Experiments in transgenic mice have demonstrated that thymocyte differentiation into the mature CD4+ helper or CD8+ cytotoxic T cell lineage is ultimately dependent upon the specificity of the TCR for class II or class I MHC molecules respectively. However, the initial mechanistic events involved in this process remain unclear. To address this issue, we have expressed a TCR specific for an ovalbumin peptide and the Kb class I MHC molecule in the DPK CD4+CD8+ precursor T cell line. This cell line originally expressed a TCR specific for a pigeon cytochrome c peptide and class II MHC molecules and has been shown previously to differentiate into CD4+CD8- cells upon recognition of antigen in vitro or thymic epithelial cells in vivo. Surprisingly, we find that recognition of either class I or class II MHC by these cells initiates differentiation into the CD4+ lineage and induces down-regulation of recombination associated genes. Unlike recognition of class II MHC, however, recognition of class I MHC does not induce full maturation. These results support a model in which (i) commitment to the CD4 lineage occurs prior to positive selection and (ii) CD4 lineage commitment is associated with a requirement for activation by a class II MHC-specific TCR in order to complete differentiation.
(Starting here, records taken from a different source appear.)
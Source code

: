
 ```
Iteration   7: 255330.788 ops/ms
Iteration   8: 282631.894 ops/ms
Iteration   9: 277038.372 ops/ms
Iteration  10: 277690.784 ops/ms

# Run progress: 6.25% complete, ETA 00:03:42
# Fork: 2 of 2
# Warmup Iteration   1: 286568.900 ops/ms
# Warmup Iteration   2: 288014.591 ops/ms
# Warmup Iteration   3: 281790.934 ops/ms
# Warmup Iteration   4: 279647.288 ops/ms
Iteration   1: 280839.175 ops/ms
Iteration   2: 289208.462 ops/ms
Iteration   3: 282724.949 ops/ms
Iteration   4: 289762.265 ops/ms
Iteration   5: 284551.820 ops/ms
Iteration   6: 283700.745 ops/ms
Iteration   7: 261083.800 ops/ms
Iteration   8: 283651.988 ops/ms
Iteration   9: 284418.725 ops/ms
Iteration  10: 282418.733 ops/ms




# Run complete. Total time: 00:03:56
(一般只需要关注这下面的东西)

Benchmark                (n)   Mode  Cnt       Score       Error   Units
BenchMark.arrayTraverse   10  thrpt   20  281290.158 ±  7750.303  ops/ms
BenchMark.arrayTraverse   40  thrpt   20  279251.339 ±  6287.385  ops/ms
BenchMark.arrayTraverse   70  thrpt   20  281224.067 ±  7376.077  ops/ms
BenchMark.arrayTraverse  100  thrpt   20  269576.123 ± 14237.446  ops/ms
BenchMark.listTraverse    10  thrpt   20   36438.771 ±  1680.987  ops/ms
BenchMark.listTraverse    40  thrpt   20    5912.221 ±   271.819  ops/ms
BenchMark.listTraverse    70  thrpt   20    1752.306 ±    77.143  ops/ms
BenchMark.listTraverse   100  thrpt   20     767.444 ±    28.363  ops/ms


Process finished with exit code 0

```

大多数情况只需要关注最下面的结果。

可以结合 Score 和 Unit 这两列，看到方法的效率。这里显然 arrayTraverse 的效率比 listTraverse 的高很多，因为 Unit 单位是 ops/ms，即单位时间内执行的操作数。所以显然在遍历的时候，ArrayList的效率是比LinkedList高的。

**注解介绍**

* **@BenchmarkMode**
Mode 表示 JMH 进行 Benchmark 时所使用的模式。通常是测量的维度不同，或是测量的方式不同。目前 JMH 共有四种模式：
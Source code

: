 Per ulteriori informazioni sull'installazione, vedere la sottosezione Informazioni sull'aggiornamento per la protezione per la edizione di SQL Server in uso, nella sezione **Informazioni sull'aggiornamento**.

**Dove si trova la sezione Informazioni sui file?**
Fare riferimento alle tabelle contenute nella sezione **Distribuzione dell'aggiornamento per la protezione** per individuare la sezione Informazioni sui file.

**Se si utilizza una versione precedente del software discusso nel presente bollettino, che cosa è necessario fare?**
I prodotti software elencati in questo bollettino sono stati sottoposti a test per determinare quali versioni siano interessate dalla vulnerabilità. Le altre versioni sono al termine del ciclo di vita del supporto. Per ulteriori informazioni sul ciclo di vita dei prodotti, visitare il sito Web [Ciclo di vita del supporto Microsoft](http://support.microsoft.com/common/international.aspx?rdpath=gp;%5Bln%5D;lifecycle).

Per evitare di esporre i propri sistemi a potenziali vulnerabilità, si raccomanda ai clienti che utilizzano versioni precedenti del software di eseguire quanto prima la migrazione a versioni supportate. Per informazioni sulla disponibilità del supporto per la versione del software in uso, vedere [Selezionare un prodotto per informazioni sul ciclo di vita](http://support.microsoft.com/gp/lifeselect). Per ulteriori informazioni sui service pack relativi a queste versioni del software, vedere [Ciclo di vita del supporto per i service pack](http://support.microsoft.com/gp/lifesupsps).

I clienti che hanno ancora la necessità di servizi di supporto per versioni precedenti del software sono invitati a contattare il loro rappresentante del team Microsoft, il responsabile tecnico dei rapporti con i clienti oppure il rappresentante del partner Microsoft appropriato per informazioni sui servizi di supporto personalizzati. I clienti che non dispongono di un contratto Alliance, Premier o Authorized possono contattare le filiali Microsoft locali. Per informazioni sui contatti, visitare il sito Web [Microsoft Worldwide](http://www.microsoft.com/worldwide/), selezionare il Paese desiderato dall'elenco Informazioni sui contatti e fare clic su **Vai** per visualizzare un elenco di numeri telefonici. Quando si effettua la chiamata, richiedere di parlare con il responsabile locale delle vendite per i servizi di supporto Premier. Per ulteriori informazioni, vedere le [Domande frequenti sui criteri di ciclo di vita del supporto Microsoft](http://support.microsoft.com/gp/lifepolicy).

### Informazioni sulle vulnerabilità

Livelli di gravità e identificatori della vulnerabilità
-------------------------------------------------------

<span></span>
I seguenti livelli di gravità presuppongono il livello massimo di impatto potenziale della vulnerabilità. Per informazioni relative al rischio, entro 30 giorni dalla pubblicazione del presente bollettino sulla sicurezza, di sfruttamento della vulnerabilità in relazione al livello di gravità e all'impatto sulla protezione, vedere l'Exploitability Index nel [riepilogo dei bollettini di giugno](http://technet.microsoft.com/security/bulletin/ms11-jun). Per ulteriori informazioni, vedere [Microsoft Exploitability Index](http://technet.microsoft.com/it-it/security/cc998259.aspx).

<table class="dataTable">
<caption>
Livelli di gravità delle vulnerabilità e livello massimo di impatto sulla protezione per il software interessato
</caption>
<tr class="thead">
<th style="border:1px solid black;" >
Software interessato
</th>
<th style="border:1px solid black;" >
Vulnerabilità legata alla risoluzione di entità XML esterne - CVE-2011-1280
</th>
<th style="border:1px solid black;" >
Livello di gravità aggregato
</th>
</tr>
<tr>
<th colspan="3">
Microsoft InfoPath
转基因小鼠实验表明,胸腺细胞分别分化为成熟的CD4⁺辅助性T细胞或CD8⁺细胞毒性T细胞谱系最终取决于TCR对II类或I类MHC分子的特异性。然而,这一过程中涉及的初始机制事件仍不清楚。为了解决这个问题,我们在DPK CD4⁺CD8⁺前体T细胞系中表达了一种针对卵清蛋白肽和Kb I类MHC分子的TCR。该细胞系最初表达一种针对鸽细胞色素c肽和II类MHC分子的TCR,并且先前已证明在体外识别抗原或体内识别胸腺上皮细胞后可分化为CD4⁺CD8⁻细胞。令人惊讶的是,我们发现这些细胞识别I类或II类MHC都会启动向CD4⁺谱系的分化,并诱导重组相关基因的下调。然而,与识别II类MHC不同,识别I类MHC不会诱导完全成熟。这些结果支持了一个模型,即(i)在阳性选择之前就确定了向CD4谱系的分化,并且(ii)CD4谱系的确定与需要由II类MHC特异性TCR激活以完成分化有关。